I have been reading many articles written by Asian women about the Asian woman experience in America. How we feel invisible, or hypersexualized or mistaken for one another constantly or asked where are you from too many times. Someone even wrote on a facebook post, as an Asian woman, I’m near the bottom of the food chain. (If we are having a food chain race to the bottom, I would argue that having an intellectual disability puts you way, way further down. I don’t see any comedians apologizing for any retard jokes they have freely and abundantly made in the past.) I refuse to feel that way. Or I don’t want to feel that way. I have been given so many gifts and so much kindness from so many different types of people and the people who behave in terrible ways are relatively few in number that I just can’t constantly think that I’m the oppressed or marginalized one. I’ve found that the most odious people are equal opportunity assholes and that we can all behave badly at different times, but most of us get up and try again to be better or to right our wrongs.
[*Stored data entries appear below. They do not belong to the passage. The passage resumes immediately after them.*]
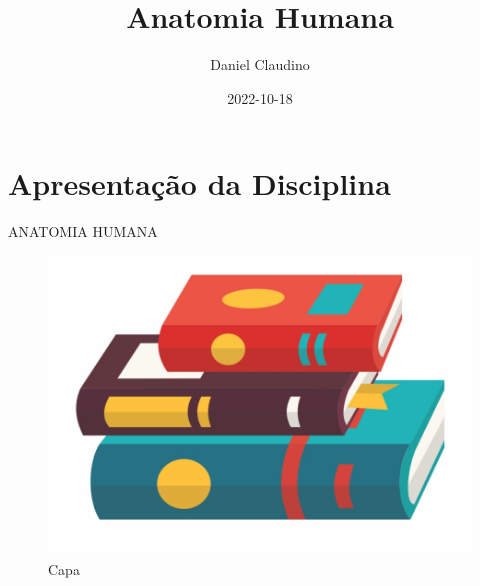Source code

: \documentclass[
]{book}
\title{Anatomia Humana}
\author{Daniel Claudino}
\date{2022-10-18}
\begin{document}
\maketitle

{
\setcounter{tocdepth}{1}
\tableofcontents
}
\hypertarget{apresentauxe7uxe3o-da-disciplina}{%
\chapter{Apresentação da Disciplina}\label{apresentauxe7uxe3o-da-disciplina}}

ANATOMIA HUMANA

\begin{figure}

{\centering \includegraphics[width=0.5\linewidth]{figuras/LIVRO-GENERICO} 

}

\caption{Capa}\label{fig:unnamed-chunk-1}
\end{figure}
\end{document}
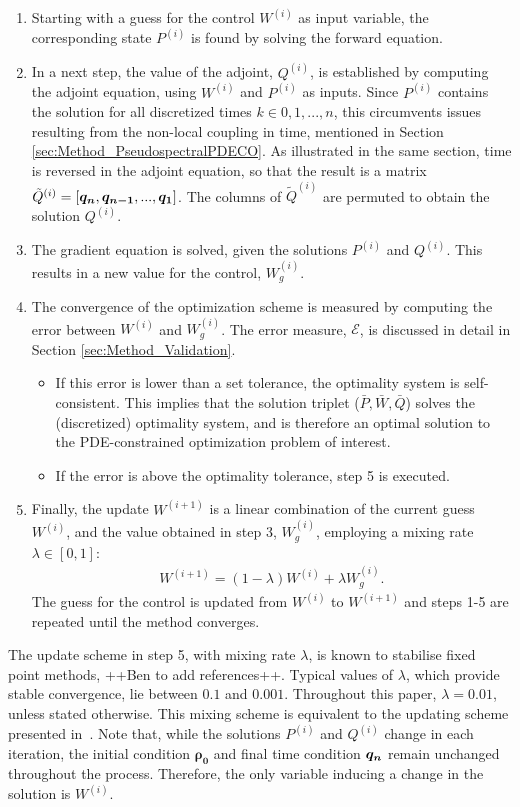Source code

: \begin{enumerate}
	\item Starting with a guess for the control $W^{(i)}$ as input variable, the corresponding state $P^{(i)}$ is found by solving the forward equation.
	\item In a next step, the value of the adjoint, $Q^{(i)}$, is established by computing the adjoint equation, using $W^{(i)}$ and $P^{(i)}$ as inputs. Since $P^{(i)}$ contains the solution for all discretized times $k \in 0,1,...,n$, this circumvents issues resulting from the non-local coupling in time, mentioned in Section \ref{sec:Method_PseudospectralPDECO}. As illustrated in the same section, time is reversed in the adjoint equation, so that the result is a matrix $\tilde{Q}^{(i)} =  [\boldsymbol{q_n},\boldsymbol{q_{n-1}}, ..., \boldsymbol{q_1} ]$. The columns of $\tilde{Q}^{(i)}$ are permuted to obtain the solution  $Q^{(i)}$.
	\item The gradient equation is solved, given the solutions $P^{(i)}$ and $Q^{(i)}$. This results in a new value for the control, $W^{(i)}_g$.
	\item  The convergence of the optimization scheme is measured by computing the error between $W^{(i)}$ and $W^{(i)}_{g}$. The error measure, $\mathcal{E}$, is discussed in detail in Section \ref{sec:Method_Validation}. 
	\begin{itemize}
		\item  If this error is lower than a set tolerance, the optimality system is self-consistent. This implies that the solution triplet ($\bar{P},\bar{W},\bar{Q}$) solves the (discretized) optimality system, and is therefore an optimal solution to the PDE-constrained optimization problem of interest.
		\item If the error is above the optimality tolerance, step 5 is executed.
	\end{itemize}
	\item Finally, the update $W^{(i+1)}$ is a linear combination of the current guess $W^{(i)}$, and the value obtained in step 3, $W^{(i)}_{g}$, employing a mixing rate $\lambda \in [0,1]$:
	\begin{align*}
	W^{(i+1)} = (1-\lambda)W^{(i)} + \lambda W^{(i)}_{g}.
	\end{align*}
	The guess for the control is updated from $W^{(i)} $ to $W^{(i+1)} $ and steps 1-5 are repeated until the method converges. 
\end{enumerate}
\vspace{0.3cm}
The update scheme in step 5, with mixing rate $\lambda$, is known to stabilise fixed point methods, ++Ben to add references++. Typical values of $\lambda$, which provide stable convergence, lie between $0.1$ and $0.001$. Throughout this paper, $\lambda =0.01$, unless stated otherwise. This mixing scheme is equivalent to the updating scheme presented in~\cite{Burger1}. 
Note that, while the solutions $P^{(i)}$ and $Q^{(i)}$ change in each iteration, the initial condition $\boldsymbol{\rho_0}$ and final time condition $\boldsymbol{q_n}$ remain unchanged throughout the process. Therefore, the only variable inducing a change in the solution is $W^{(i)}$.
I know sometimes people can’t tell me apart from other Asian women, but when I started on my unit where most of my coworkers are Black, it was hard for me to remember everyone’s name and not mix people up. Everyone extended grace to me then as I stumbled through inadvertent and embarrassing mix-ups for longer than I’d like to admit. So maybe I’m the asshole. (And my parents! Just put them in front of fast action filled film with more than 5 white people and they are confused all the time.) As for asking where I’m from (which now it seems most Asian Americans take as a microaggression), I find most people ask it out of a type of kind curiosity. If you don’t ask, you don’t know. Literally, the 2nd chapter in any language book teaches you how to ask, where are you from? I’m from the Maryland. Where are you from? I’m from Mexico City. It is only in learning where we are all from that we will be able to understand where we can go together.
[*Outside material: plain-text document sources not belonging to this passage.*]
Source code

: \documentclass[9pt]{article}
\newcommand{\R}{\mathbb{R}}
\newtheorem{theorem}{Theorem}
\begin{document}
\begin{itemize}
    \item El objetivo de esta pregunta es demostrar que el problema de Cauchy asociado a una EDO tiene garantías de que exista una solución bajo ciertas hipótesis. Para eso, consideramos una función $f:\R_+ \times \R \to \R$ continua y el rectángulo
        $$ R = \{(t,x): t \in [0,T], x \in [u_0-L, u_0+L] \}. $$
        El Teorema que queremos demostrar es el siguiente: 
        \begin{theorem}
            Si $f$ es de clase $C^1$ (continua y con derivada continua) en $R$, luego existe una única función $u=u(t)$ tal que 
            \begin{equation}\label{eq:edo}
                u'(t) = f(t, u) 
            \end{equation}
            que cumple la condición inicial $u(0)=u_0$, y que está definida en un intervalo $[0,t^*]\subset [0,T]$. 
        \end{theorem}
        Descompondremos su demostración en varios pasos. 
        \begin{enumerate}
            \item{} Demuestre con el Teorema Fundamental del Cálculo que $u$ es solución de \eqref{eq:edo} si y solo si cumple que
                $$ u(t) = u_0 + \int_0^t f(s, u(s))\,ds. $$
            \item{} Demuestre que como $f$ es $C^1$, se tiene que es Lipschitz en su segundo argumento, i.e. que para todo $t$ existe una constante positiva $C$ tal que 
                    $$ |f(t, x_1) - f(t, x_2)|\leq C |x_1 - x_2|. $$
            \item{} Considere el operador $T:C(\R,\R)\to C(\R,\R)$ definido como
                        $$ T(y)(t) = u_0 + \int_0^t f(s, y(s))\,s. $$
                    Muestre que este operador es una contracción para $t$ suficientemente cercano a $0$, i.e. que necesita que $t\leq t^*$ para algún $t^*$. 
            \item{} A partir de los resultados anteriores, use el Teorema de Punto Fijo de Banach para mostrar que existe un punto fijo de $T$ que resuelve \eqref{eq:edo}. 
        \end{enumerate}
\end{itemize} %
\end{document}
But I’ve gone round and round on this. Should I be angrier at the weirdo guys who hit on me (but not anymore now that I’m almost 50)? Should I be pissed when a man interrupts or talks over me in meetings (not anymore because I’ve arranged my professional life to be meeting-free)? Should I be irritated when someone isn’t satisfied when I say I’m from Maryland when they asked where I’m from (I’m mostly messing with them now when I say Maryland)? Maybe.